● **Brief**:
The expected answer is every line of the material, reproduced exactly.

● **Source material**:
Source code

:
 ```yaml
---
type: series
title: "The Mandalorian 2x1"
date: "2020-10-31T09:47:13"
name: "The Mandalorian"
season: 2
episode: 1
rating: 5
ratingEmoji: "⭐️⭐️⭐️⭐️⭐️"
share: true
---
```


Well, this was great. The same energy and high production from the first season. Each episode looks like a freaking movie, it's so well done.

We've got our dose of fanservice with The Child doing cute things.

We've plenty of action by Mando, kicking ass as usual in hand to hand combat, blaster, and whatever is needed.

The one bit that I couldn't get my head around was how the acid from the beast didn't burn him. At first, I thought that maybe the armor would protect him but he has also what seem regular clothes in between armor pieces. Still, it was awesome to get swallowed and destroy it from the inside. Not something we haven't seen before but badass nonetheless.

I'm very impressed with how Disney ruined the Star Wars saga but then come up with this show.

● **Answer for the task**:
Source code

:
 ```yaml
---
type: series
title: "The Mandalorian 2x1"
date: "2020-10-31T09:47:13"
name: "The Mandalorian"
season: 2
episode: 1
rating: 5
ratingEmoji: "⭐️⭐️⭐️⭐️⭐️"
share: true
---
```


Well, this was great. The same energy and high production from the first season. Each episode looks like a freaking movie, it's so well done.

We've got our dose of fanservice with The Child doing cute things.

We've plenty of action by Mando, kicking ass as usual in hand to hand combat, blaster, and whatever is needed.

The one bit that I couldn't get my head around was how the acid from the beast didn't burn him. At first, I thought that maybe the armor would protect him but he has also what seem regular clothes in between armor pieces. Still, it was awesome to get swallowed and destroy it from the inside. Not something we haven't seen before but badass nonetheless.

I'm very impressed with how Disney ruined the Star Wars saga but then come up with this show.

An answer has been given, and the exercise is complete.